Data entries:
---*---
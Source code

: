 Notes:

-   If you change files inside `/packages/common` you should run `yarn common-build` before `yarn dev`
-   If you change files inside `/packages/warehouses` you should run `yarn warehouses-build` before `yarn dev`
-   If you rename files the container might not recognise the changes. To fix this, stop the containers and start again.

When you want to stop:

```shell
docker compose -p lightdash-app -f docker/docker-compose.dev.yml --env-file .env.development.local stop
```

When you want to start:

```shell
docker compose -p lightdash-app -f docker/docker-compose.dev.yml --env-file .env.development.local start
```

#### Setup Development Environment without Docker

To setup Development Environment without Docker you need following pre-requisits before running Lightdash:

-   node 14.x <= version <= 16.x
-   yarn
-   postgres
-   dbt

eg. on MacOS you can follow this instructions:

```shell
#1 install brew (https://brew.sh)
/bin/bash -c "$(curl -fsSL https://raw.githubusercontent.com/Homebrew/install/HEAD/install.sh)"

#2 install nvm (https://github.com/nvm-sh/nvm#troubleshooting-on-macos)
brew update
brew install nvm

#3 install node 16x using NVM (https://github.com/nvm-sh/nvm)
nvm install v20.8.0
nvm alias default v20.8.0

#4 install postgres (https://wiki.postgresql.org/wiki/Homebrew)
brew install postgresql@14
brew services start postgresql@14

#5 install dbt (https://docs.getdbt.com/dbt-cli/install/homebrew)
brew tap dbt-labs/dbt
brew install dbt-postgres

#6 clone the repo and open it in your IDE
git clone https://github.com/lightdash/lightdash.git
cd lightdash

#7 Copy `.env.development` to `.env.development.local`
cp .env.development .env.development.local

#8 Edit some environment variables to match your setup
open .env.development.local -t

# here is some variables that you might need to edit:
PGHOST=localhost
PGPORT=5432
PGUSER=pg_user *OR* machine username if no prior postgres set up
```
---*---
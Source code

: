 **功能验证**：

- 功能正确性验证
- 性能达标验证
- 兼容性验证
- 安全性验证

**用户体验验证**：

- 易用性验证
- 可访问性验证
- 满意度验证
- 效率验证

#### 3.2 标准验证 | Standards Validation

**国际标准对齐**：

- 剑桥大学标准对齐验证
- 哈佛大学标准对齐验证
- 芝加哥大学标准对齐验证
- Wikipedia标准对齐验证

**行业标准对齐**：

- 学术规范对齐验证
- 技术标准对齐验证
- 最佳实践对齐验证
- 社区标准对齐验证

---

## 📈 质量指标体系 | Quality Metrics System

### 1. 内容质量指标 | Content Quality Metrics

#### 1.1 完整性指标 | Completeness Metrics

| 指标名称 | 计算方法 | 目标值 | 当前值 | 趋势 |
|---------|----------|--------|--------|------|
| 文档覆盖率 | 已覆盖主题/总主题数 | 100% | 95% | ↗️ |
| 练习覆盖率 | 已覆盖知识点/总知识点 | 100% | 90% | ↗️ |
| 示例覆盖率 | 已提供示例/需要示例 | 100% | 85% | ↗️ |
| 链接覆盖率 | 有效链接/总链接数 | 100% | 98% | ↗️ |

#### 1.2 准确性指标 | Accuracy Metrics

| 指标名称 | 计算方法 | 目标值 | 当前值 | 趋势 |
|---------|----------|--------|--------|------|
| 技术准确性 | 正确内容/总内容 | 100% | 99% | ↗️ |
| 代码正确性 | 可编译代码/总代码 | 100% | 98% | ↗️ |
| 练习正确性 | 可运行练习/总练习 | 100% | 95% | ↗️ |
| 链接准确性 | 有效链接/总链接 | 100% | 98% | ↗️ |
---*---
- [WHAT THE TASK REQUIRES] Across the entries above, work out the count of lines that hold the word "start", and state that number alone.

- [OUTPUT FOR THIS EXERCISE] 4